━━━━━ Listed entries
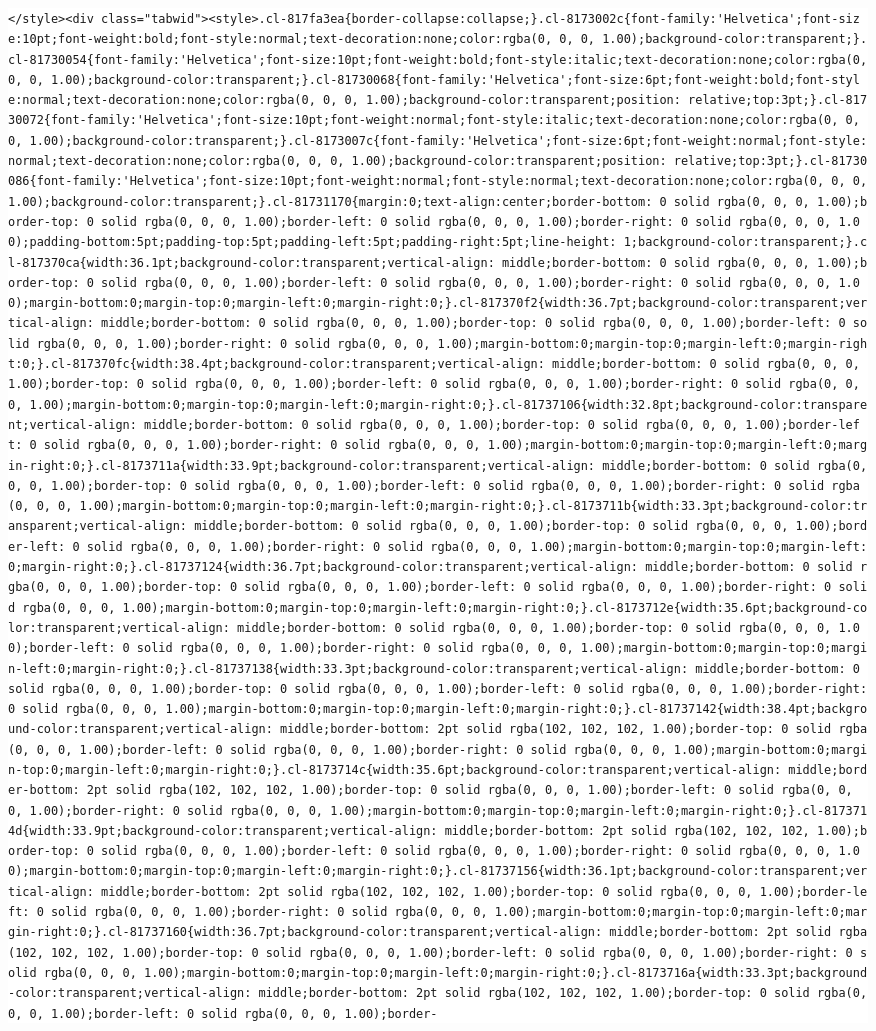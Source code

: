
 ```{=html}
</style><div class="tabwid"><style>.cl-817fa3ea{border-collapse:collapse;}.cl-8173002c{font-family:'Helvetica';font-size:10pt;font-weight:bold;font-style:normal;text-decoration:none;color:rgba(0, 0, 0, 1.00);background-color:transparent;}.cl-81730054{font-family:'Helvetica';font-size:10pt;font-weight:bold;font-style:italic;text-decoration:none;color:rgba(0, 0, 0, 1.00);background-color:transparent;}.cl-81730068{font-family:'Helvetica';font-size:6pt;font-weight:bold;font-style:normal;text-decoration:none;color:rgba(0, 0, 0, 1.00);background-color:transparent;position: relative;top:3pt;}.cl-81730072{font-family:'Helvetica';font-size:10pt;font-weight:normal;font-style:italic;text-decoration:none;color:rgba(0, 0, 0, 1.00);background-color:transparent;}.cl-8173007c{font-family:'Helvetica';font-size:6pt;font-weight:normal;font-style:normal;text-decoration:none;color:rgba(0, 0, 0, 1.00);background-color:transparent;position: relative;top:3pt;}.cl-81730086{font-family:'Helvetica';font-size:10pt;font-weight:normal;font-style:normal;text-decoration:none;color:rgba(0, 0, 0, 1.00);background-color:transparent;}.cl-81731170{margin:0;text-align:center;border-bottom: 0 solid rgba(0, 0, 0, 1.00);border-top: 0 solid rgba(0, 0, 0, 1.00);border-left: 0 solid rgba(0, 0, 0, 1.00);border-right: 0 solid rgba(0, 0, 0, 1.00);padding-bottom:5pt;padding-top:5pt;padding-left:5pt;padding-right:5pt;line-height: 1;background-color:transparent;}.cl-817370ca{width:36.1pt;background-color:transparent;vertical-align: middle;border-bottom: 0 solid rgba(0, 0, 0, 1.00);border-top: 0 solid rgba(0, 0, 0, 1.00);border-left: 0 solid rgba(0, 0, 0, 1.00);border-right: 0 solid rgba(0, 0, 0, 1.00);margin-bottom:0;margin-top:0;margin-left:0;margin-right:0;}.cl-817370f2{width:36.7pt;background-color:transparent;vertical-align: middle;border-bottom: 0 solid rgba(0, 0, 0, 1.00);border-top: 0 solid rgba(0, 0, 0, 1.00);border-left: 0 solid rgba(0, 0, 0, 1.00);border-right: 0 solid rgba(0, 0, 0, 1.00);margin-bottom:0;margin-top:0;margin-left:0;margin-right:0;}.cl-817370fc{width:38.4pt;background-color:transparent;vertical-align: middle;border-bottom: 0 solid rgba(0, 0, 0, 1.00);border-top: 0 solid rgba(0, 0, 0, 1.00);border-left: 0 solid rgba(0, 0, 0, 1.00);border-right: 0 solid rgba(0, 0, 0, 1.00);margin-bottom:0;margin-top:0;margin-left:0;margin-right:0;}.cl-81737106{width:32.8pt;background-color:transparent;vertical-align: middle;border-bottom: 0 solid rgba(0, 0, 0, 1.00);border-top: 0 solid rgba(0, 0, 0, 1.00);border-left: 0 solid rgba(0, 0, 0, 1.00);border-right: 0 solid rgba(0, 0, 0, 1.00);margin-bottom:0;margin-top:0;margin-left:0;margin-right:0;}.cl-8173711a{width:33.9pt;background-color:transparent;vertical-align: middle;border-bottom: 0 solid rgba(0, 0, 0, 1.00);border-top: 0 solid rgba(0, 0, 0, 1.00);border-left: 0 solid rgba(0, 0, 0, 1.00);border-right: 0 solid rgba(0, 0, 0, 1.00);margin-bottom:0;margin-top:0;margin-left:0;margin-right:0;}.cl-8173711b{width:33.3pt;background-color:transparent;vertical-align: middle;border-bottom: 0 solid rgba(0, 0, 0, 1.00);border-top: 0 solid rgba(0, 0, 0, 1.00);border-left: 0 solid rgba(0, 0, 0, 1.00);border-right: 0 solid rgba(0, 0, 0, 1.00);margin-bottom:0;margin-top:0;margin-left:0;margin-right:0;}.cl-81737124{width:36.7pt;background-color:transparent;vertical-align: middle;border-bottom: 0 solid rgba(0, 0, 0, 1.00);border-top: 0 solid rgba(0, 0, 0, 1.00);border-left: 0 solid rgba(0, 0, 0, 1.00);border-right: 0 solid rgba(0, 0, 0, 1.00);margin-bottom:0;margin-top:0;margin-left:0;margin-right:0;}.cl-8173712e{width:35.6pt;background-color:transparent;vertical-align: middle;border-bottom: 0 solid rgba(0, 0, 0, 1.00);border-top: 0 solid rgba(0, 0, 0, 1.00);border-left: 0 solid rgba(0, 0, 0, 1.00);border-right: 0 solid rgba(0, 0, 0, 1.00);margin-bottom:0;margin-top:0;margin-left:0;margin-right:0;}.cl-81737138{width:33.3pt;background-color:transparent;vertical-align: middle;border-bottom: 0 solid rgba(0, 0, 0, 1.00);border-top: 0 solid rgba(0, 0, 0, 1.00);border-left: 0 solid rgba(0, 0, 0, 1.00);border-right: 0 solid rgba(0, 0, 0, 1.00);margin-bottom:0;margin-top:0;margin-left:0;margin-right:0;}.cl-81737142{width:38.4pt;background-color:transparent;vertical-align: middle;border-bottom: 2pt solid rgba(102, 102, 102, 1.00);border-top: 0 solid rgba(0, 0, 0, 1.00);border-left: 0 solid rgba(0, 0, 0, 1.00);border-right: 0 solid rgba(0, 0, 0, 1.00);margin-bottom:0;margin-top:0;margin-left:0;margin-right:0;}.cl-8173714c{width:35.6pt;background-color:transparent;vertical-align: middle;border-bottom: 2pt solid rgba(102, 102, 102, 1.00);border-top: 0 solid rgba(0, 0, 0, 1.00);border-left: 0 solid rgba(0, 0, 0, 1.00);border-right: 0 solid rgba(0, 0, 0, 1.00);margin-bottom:0;margin-top:0;margin-left:0;margin-right:0;}.cl-8173714d{width:33.9pt;background-color:transparent;vertical-align: middle;border-bottom: 2pt solid rgba(102, 102, 102, 1.00);border-top: 0 solid rgba(0, 0, 0, 1.00);border-left: 0 solid rgba(0, 0, 0, 1.00);border-right: 0 solid rgba(0, 0, 0, 1.00);margin-bottom:0;margin-top:0;margin-left:0;margin-right:0;}.cl-81737156{width:36.1pt;background-color:transparent;vertical-align: middle;border-bottom: 2pt solid rgba(102, 102, 102, 1.00);border-top: 0 solid rgba(0, 0, 0, 1.00);border-left: 0 solid rgba(0, 0, 0, 1.00);border-right: 0 solid rgba(0, 0, 0, 1.00);margin-bottom:0;margin-top:0;margin-left:0;margin-right:0;}.cl-81737160{width:36.7pt;background-color:transparent;vertical-align: middle;border-bottom: 2pt solid rgba(102, 102, 102, 1.00);border-top: 0 solid rgba(0, 0, 0, 1.00);border-left: 0 solid rgba(0, 0, 0, 1.00);border-right: 0 solid rgba(0, 0, 0, 1.00);margin-bottom:0;margin-top:0;margin-left:0;margin-right:0;}.cl-8173716a{width:33.3pt;background-color:transparent;vertical-align: middle;border-bottom: 2pt solid rgba(102, 102, 102, 1.00);border-top: 0 solid rgba(0, 0, 0, 1.00);border-left: 0 solid rgba(0, 0, 0, 1.00);border-
```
━━━━━━━━━━
• Required action
Write out the entries above in full and exactly; no pictures.

• Solution to this problem
Source code

:
 ```{=html}
</style><div class="tabwid"><style>.cl-817fa3ea{border-collapse:collapse;}.cl-8173002c{font-family:'Helvetica';font-size:10pt;font-weight:bold;font-style:normal;text-decoration:none;color:rgba(0, 0, 0, 1.00);background-color:transparent;}.cl-81730054{font-family:'Helvetica';font-size:10pt;font-weight:bold;font-style:italic;text-decoration:none;color:rgba(0, 0, 0, 1.00);background-color:transparent;}.cl-81730068{font-family:'Helvetica';font-size:6pt;font-weight:bold;font-style:normal;text-decoration:none;color:rgba(0, 0, 0, 1.00);background-color:transparent;position: relative;top:3pt;}.cl-81730072{font-family:'Helvetica';font-size:10pt;font-weight:normal;font-style:italic;text-decoration:none;color:rgba(0, 0, 0, 1.00);background-color:transparent;}.cl-8173007c{font-family:'Helvetica';font-size:6pt;font-weight:normal;font-style:normal;text-decoration:none;color:rgba(0, 0, 0, 1.00);background-color:transparent;position: relative;top:3pt;}.cl-81730086{font-family:'Helvetica';font-size:10pt;font-weight:normal;font-style:normal;text-decoration:none;color:rgba(0, 0, 0, 1.00);background-color:transparent;}.cl-81731170{margin:0;text-align:center;border-bottom: 0 solid rgba(0, 0, 0, 1.00);border-top: 0 solid rgba(0, 0, 0, 1.00);border-left: 0 solid rgba(0, 0, 0, 1.00);border-right: 0 solid rgba(0, 0, 0, 1.00);padding-bottom:5pt;padding-top:5pt;padding-left:5pt;padding-right:5pt;line-height: 1;background-color:transparent;}.cl-817370ca{width:36.1pt;background-color:transparent;vertical-align: middle;border-bottom: 0 solid rgba(0, 0, 0, 1.00);border-top: 0 solid rgba(0, 0, 0, 1.00);border-left: 0 solid rgba(0, 0, 0, 1.00);border-right: 0 solid rgba(0, 0, 0, 1.00);margin-bottom:0;margin-top:0;margin-left:0;margin-right:0;}.cl-817370f2{width:36.7pt;background-color:transparent;vertical-align: middle;border-bottom: 0 solid rgba(0, 0, 0, 1.00);border-top: 0 solid rgba(0, 0, 0, 1.00);border-left: 0 solid rgba(0, 0, 0, 1.00);border-right: 0 solid rgba(0, 0, 0, 1.00);margin-bottom:0;margin-top:0;margin-left:0;margin-right:0;}.cl-817370fc{width:38.4pt;background-color:transparent;vertical-align: middle;border-bottom: 0 solid rgba(0, 0, 0, 1.00);border-top: 0 solid rgba(0, 0, 0, 1.00);border-left: 0 solid rgba(0, 0, 0, 1.00);border-right: 0 solid rgba(0, 0, 0, 1.00);margin-bottom:0;margin-top:0;margin-left:0;margin-right:0;}.cl-81737106{width:32.8pt;background-color:transparent;vertical-align: middle;border-bottom: 0 solid rgba(0, 0, 0, 1.00);border-top: 0 solid rgba(0, 0, 0, 1.00);border-left: 0 solid rgba(0, 0, 0, 1.00);border-right: 0 solid rgba(0, 0, 0, 1.00);margin-bottom:0;margin-top:0;margin-left:0;margin-right:0;}.cl-8173711a{width:33.9pt;background-color:transparent;vertical-align: middle;border-bottom: 0 solid rgba(0, 0, 0, 1.00);border-top: 0 solid rgba(0, 0, 0, 1.00);border-left: 0 solid rgba(0, 0, 0, 1.00);border-right: 0 solid rgba(0, 0, 0, 1.00);margin-bottom:0;margin-top:0;margin-left:0;margin-right:0;}.cl-8173711b{width:33.3pt;background-color:transparent;vertical-align: middle;border-bottom: 0 solid rgba(0, 0, 0, 1.00);border-top: 0 solid rgba(0, 0, 0, 1.00);border-left: 0 solid rgba(0, 0, 0, 1.00);border-right: 0 solid rgba(0, 0, 0, 1.00);margin-bottom:0;margin-top:0;margin-left:0;margin-right:0;}.cl-81737124{width:36.7pt;background-color:transparent;vertical-align: middle;border-bottom: 0 solid rgba(0, 0, 0, 1.00);border-top: 0 solid rgba(0, 0, 0, 1.00);border-left: 0 solid rgba(0, 0, 0, 1.00);border-right: 0 solid rgba(0, 0, 0, 1.00);margin-bottom:0;margin-top:0;margin-left:0;margin-right:0;}.cl-8173712e{width:35.6pt;background-color:transparent;vertical-align: middle;border-bottom: 0 solid rgba(0, 0, 0, 1.00);border-top: 0 solid rgba(0, 0, 0, 1.00);border-left: 0 solid rgba(0, 0, 0, 1.00);border-right: 0 solid rgba(0, 0, 0, 1.00);margin-bottom:0;margin-top:0;margin-left:0;margin-right:0;}.cl-81737138{width:33.3pt;background-color:transparent;vertical-align: middle;border-bottom: 0 solid rgba(0, 0, 0, 1.00);border-top: 0 solid rgba(0, 0, 0, 1.00);border-left: 0 solid rgba(0, 0, 0, 1.00);border-right: 0 solid rgba(0, 0, 0, 1.00);margin-bottom:0;margin-top:0;margin-left:0;margin-right:0;}.cl-81737142{width:38.4pt;background-color:transparent;vertical-align: middle;border-bottom: 2pt solid rgba(102, 102, 102, 1.00);border-top: 0 solid rgba(0, 0, 0, 1.00);border-left: 0 solid rgba(0, 0, 0, 1.00);border-right: 0 solid rgba(0, 0, 0, 1.00);margin-bottom:0;margin-top:0;margin-left:0;margin-right:0;}.cl-8173714c{width:35.6pt;background-color:transparent;vertical-align: middle;border-bottom: 2pt solid rgba(102, 102, 102, 1.00);border-top: 0 solid rgba(0, 0, 0, 1.00);border-left: 0 solid rgba(0, 0, 0, 1.00);border-right: 0 solid rgba(0, 0, 0, 1.00);margin-bottom:0;margin-top:0;margin-left:0;margin-right:0;}.cl-8173714d{width:33.9pt;background-color:transparent;vertical-align: middle;border-bottom: 2pt solid rgba(102, 102, 102, 1.00);border-top: 0 solid rgba(0, 0, 0, 1.00);border-left: 0 solid rgba(0, 0, 0, 1.00);border-right: 0 solid rgba(0, 0, 0, 1.00);margin-bottom:0;margin-top:0;margin-left:0;margin-right:0;}.cl-81737156{width:36.1pt;background-color:transparent;vertical-align: middle;border-bottom: 2pt solid rgba(102, 102, 102, 1.00);border-top: 0 solid rgba(0, 0, 0, 1.00);border-left: 0 solid rgba(0, 0, 0, 1.00);border-right: 0 solid rgba(0, 0, 0, 1.00);margin-bottom:0;margin-top:0;margin-left:0;margin-right:0;}.cl-81737160{width:36.7pt;background-color:transparent;vertical-align: middle;border-bottom: 2pt solid rgba(102, 102, 102, 1.00);border-top: 0 solid rgba(0, 0, 0, 1.00);border-left: 0 solid rgba(0, 0, 0, 1.00);border-right: 0 solid rgba(0, 0, 0, 1.00);margin-bottom:0;margin-top:0;margin-left:0;margin-right:0;}.cl-8173716a{width:33.3pt;background-color:transparent;vertical-align: middle;border-bottom: 2pt solid rgba(102, 102, 102, 1.00);border-top: 0 solid rgba(0, 0, 0, 1.00);border-left: 0 solid rgba(0, 0, 0, 1.00);border-
```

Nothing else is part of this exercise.